YOUR OBJECTIVE » Find the word "energy" in the listing. Copy out each line where it occurs.

PROVIDED DATA »
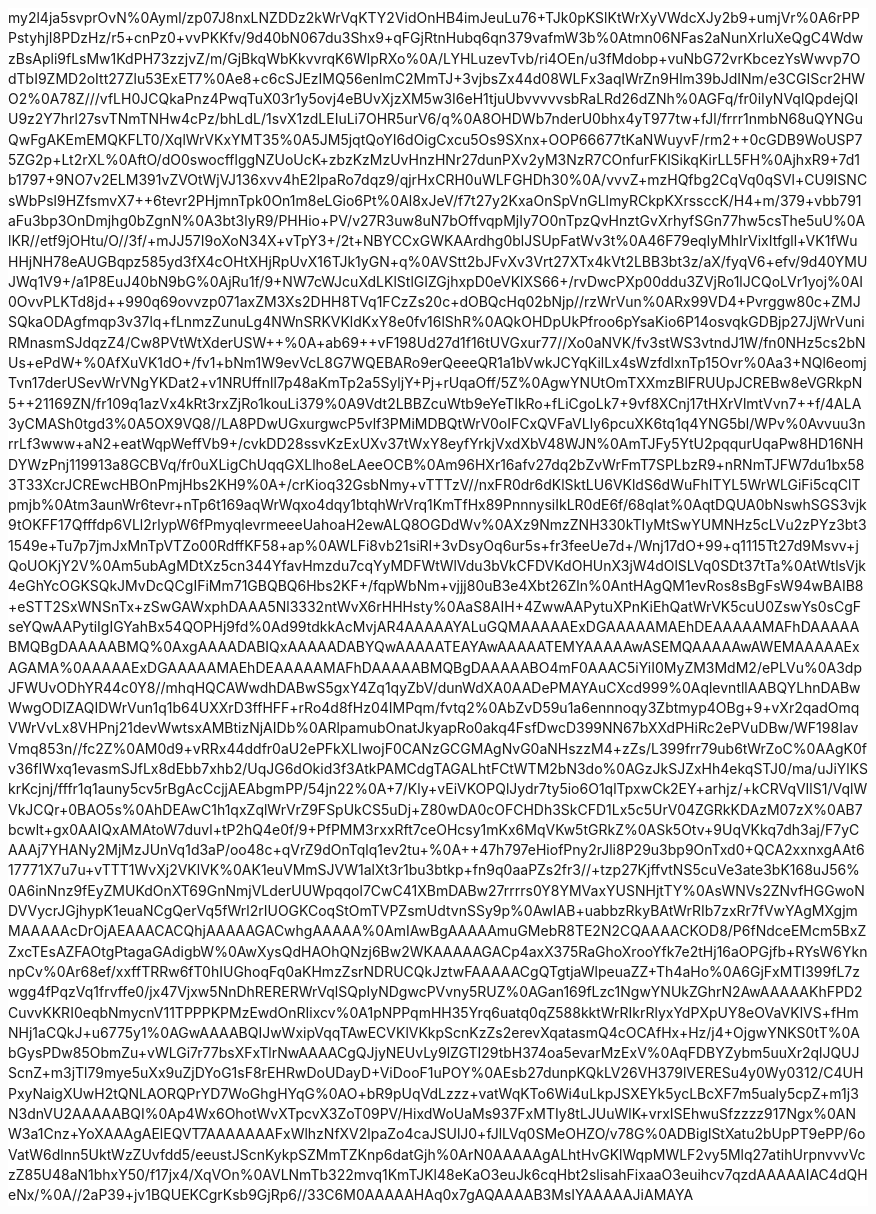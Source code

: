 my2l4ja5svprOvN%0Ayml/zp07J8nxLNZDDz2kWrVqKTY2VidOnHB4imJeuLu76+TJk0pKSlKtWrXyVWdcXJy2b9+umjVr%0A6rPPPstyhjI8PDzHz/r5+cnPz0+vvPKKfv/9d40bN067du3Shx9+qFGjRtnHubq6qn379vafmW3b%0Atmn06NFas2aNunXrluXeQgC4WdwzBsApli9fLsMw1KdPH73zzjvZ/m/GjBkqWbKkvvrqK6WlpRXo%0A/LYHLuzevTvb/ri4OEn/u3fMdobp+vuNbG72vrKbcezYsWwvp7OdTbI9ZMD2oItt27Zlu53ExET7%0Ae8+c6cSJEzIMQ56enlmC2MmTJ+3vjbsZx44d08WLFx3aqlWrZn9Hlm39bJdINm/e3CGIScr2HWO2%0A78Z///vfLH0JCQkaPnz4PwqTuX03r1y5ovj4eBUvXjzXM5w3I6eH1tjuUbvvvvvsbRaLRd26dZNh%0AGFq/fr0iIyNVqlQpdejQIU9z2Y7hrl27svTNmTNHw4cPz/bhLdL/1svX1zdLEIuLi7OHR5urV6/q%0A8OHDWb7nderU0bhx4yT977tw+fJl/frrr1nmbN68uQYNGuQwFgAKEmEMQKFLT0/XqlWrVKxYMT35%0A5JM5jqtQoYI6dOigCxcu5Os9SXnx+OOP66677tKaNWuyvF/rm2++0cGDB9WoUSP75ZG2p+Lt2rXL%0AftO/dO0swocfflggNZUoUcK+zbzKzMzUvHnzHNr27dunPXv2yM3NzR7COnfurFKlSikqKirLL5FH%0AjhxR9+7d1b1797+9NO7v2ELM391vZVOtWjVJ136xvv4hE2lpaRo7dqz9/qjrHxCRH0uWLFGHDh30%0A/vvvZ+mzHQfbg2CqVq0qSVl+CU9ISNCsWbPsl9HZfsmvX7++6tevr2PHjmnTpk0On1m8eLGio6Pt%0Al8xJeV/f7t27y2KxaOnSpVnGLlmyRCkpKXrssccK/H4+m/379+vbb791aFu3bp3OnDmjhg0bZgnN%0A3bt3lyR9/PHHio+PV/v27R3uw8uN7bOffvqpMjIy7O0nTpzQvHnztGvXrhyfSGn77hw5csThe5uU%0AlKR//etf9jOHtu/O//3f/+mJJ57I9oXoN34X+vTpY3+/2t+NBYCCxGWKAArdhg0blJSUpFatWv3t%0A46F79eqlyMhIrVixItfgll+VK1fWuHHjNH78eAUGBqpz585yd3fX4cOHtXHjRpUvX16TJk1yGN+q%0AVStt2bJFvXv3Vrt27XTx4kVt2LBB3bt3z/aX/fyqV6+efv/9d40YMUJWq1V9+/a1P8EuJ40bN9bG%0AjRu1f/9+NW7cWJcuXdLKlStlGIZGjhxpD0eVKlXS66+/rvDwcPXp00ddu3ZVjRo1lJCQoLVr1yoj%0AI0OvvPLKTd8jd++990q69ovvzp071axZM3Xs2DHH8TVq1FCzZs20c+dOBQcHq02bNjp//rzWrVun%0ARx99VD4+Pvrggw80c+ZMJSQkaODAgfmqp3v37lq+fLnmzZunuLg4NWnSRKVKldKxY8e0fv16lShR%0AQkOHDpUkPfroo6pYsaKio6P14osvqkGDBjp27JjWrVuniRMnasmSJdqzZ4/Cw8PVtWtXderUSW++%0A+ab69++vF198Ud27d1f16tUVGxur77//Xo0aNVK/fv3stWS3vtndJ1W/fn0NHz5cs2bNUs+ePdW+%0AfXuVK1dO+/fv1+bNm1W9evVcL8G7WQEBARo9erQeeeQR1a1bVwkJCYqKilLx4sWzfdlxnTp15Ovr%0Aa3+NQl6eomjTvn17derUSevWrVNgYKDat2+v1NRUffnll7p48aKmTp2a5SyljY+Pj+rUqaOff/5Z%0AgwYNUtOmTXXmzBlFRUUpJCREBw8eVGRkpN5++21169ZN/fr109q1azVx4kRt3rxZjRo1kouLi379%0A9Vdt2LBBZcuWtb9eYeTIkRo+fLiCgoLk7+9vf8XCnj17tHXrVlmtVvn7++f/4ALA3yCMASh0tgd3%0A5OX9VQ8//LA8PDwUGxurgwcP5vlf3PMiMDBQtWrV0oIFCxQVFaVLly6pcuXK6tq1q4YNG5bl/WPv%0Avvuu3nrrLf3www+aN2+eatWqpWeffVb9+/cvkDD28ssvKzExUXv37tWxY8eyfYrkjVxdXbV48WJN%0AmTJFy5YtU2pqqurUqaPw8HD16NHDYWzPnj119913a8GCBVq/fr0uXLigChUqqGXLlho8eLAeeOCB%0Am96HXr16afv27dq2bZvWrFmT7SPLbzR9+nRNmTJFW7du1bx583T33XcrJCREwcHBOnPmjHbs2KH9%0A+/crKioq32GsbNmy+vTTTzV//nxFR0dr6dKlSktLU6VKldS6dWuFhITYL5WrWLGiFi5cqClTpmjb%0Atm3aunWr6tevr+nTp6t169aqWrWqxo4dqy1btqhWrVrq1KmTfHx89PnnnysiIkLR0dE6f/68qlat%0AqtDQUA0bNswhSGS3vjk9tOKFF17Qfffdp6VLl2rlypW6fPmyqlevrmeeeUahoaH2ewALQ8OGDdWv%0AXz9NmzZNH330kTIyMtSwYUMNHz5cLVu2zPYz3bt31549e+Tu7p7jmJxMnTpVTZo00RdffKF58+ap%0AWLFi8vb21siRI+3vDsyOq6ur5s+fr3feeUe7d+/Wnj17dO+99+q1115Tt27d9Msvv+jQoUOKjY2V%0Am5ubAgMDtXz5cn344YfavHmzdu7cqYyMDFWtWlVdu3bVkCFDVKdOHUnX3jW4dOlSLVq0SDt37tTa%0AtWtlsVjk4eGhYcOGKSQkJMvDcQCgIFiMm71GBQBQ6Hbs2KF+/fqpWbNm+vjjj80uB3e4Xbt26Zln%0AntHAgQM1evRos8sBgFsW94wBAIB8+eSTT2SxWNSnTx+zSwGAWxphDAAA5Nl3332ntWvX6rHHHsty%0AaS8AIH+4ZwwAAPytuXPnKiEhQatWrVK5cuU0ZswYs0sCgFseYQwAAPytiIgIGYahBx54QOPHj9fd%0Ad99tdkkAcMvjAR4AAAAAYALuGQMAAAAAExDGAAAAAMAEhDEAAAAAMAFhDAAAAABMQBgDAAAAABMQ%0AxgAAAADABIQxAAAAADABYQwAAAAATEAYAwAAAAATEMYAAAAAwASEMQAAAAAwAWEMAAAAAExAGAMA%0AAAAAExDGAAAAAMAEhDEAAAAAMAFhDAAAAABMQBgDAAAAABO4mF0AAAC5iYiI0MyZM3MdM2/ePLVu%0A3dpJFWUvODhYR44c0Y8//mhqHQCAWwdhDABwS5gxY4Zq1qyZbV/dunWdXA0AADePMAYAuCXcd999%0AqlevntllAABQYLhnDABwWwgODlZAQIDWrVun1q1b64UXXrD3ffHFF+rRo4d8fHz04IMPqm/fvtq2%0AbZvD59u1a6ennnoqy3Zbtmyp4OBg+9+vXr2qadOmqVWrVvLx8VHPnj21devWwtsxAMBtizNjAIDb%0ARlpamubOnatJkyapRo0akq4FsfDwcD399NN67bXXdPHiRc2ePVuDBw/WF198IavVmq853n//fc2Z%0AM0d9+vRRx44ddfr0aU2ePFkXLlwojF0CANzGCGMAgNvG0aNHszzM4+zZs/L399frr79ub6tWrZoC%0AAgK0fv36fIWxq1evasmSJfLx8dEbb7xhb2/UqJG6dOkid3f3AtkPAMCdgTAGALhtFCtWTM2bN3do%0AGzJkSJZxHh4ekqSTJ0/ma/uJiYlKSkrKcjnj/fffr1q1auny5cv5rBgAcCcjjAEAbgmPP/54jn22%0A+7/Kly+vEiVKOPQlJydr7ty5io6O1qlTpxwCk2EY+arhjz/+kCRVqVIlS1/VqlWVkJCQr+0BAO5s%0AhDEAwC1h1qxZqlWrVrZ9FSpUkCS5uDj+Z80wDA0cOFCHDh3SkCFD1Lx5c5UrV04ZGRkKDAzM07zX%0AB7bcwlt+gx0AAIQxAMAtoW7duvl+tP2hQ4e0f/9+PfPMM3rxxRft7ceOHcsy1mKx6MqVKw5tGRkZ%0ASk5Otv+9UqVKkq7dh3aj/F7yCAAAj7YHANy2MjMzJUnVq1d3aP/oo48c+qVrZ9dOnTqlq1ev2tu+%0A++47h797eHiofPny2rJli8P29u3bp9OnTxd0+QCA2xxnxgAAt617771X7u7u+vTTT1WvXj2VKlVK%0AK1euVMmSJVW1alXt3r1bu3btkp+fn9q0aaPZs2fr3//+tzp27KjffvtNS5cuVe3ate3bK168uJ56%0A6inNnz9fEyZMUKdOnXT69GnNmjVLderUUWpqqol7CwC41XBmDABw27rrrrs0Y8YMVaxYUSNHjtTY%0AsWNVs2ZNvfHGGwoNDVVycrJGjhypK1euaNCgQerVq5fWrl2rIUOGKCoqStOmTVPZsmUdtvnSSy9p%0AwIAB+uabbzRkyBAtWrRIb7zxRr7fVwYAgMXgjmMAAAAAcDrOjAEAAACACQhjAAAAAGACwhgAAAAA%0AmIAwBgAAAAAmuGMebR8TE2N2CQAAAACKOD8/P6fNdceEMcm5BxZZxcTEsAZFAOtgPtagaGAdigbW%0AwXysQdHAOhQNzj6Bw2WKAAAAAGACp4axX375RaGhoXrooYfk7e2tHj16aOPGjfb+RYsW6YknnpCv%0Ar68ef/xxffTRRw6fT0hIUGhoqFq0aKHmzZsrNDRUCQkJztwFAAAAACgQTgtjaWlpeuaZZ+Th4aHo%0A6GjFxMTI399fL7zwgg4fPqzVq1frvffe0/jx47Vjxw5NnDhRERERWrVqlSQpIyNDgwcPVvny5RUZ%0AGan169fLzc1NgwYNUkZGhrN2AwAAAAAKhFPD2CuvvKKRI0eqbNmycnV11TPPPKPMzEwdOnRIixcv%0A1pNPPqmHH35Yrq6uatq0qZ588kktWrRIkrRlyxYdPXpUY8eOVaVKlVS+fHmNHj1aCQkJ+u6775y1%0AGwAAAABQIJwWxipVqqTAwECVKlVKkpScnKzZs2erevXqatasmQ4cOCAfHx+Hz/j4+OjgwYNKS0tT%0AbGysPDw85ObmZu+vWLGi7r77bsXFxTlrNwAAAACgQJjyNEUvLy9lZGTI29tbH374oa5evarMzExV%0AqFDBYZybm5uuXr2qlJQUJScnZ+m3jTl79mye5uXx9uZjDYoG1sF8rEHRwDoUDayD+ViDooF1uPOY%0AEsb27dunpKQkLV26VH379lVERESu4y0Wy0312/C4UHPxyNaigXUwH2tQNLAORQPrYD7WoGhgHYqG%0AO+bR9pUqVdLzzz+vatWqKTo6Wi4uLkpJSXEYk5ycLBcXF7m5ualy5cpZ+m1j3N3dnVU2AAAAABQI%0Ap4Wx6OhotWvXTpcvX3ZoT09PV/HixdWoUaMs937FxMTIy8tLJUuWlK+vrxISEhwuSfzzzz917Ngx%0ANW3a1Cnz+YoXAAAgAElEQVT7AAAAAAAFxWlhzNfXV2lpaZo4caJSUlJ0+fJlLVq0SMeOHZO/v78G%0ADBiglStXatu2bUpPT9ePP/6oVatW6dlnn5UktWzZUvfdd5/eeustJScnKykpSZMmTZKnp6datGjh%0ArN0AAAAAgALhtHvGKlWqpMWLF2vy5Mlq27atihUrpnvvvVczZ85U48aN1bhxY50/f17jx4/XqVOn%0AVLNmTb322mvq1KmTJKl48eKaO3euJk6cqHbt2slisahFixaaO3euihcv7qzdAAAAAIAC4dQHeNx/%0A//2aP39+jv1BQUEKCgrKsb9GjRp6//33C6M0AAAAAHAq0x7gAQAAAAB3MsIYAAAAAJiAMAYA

...

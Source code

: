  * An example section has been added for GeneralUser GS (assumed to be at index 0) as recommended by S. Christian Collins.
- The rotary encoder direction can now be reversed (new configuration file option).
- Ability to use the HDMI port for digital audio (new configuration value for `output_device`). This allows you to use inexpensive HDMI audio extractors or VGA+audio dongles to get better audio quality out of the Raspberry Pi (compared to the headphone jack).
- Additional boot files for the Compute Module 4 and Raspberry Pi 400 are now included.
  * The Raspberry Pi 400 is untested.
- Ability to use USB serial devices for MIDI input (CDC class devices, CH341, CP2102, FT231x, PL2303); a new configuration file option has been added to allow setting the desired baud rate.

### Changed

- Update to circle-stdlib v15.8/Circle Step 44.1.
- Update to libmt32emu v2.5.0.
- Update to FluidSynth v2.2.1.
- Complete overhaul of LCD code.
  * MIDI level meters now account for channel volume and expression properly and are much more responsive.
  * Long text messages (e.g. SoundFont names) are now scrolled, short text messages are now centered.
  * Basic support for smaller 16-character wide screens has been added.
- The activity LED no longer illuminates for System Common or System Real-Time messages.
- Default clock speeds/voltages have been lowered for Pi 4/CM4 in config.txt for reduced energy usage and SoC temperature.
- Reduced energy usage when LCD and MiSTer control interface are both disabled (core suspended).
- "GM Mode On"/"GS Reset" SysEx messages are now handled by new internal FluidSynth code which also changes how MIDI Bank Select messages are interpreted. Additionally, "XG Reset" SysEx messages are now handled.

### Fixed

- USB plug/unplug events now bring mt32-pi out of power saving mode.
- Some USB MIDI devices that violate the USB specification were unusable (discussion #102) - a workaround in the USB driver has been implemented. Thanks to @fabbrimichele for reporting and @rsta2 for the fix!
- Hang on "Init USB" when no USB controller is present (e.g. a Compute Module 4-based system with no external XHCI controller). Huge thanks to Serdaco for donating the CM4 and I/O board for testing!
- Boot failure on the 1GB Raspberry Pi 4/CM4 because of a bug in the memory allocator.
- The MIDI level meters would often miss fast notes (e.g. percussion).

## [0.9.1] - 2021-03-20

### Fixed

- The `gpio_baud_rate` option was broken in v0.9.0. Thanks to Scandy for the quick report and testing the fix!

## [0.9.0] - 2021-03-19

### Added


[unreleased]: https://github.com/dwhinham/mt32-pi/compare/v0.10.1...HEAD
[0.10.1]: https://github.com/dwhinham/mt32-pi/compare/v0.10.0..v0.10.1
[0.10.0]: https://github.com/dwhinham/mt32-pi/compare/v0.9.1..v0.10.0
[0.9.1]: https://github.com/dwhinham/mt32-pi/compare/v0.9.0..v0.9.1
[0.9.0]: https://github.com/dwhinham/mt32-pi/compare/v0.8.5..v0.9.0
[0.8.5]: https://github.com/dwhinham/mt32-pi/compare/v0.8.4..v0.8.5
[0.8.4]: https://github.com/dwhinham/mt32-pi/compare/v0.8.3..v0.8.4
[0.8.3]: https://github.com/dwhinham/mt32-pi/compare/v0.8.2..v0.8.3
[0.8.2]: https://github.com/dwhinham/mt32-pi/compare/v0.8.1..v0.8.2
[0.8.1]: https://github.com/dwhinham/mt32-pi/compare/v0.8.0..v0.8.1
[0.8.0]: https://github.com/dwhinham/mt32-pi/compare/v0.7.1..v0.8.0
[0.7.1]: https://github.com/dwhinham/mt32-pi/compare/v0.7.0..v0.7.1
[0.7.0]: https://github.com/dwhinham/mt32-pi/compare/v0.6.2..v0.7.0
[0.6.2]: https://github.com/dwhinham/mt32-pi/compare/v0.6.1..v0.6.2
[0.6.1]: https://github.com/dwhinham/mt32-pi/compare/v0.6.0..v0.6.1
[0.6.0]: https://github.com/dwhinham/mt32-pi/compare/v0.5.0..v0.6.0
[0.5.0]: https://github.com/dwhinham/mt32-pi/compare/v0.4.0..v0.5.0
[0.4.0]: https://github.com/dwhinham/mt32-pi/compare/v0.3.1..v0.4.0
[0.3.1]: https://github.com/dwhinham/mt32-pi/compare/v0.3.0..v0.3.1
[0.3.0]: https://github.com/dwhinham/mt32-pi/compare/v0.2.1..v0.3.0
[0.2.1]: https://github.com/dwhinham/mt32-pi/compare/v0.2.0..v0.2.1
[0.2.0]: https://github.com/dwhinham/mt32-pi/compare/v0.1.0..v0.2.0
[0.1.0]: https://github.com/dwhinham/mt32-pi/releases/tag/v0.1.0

EXPECTED OUTPUT »
- Default clock speeds/voltages have been lowered for Pi 4/CM4 in config.txt for reduced energy usage and SoC temperature.
- Reduced energy usage when LCD and MiSTer control interface are both disabled (core suspended).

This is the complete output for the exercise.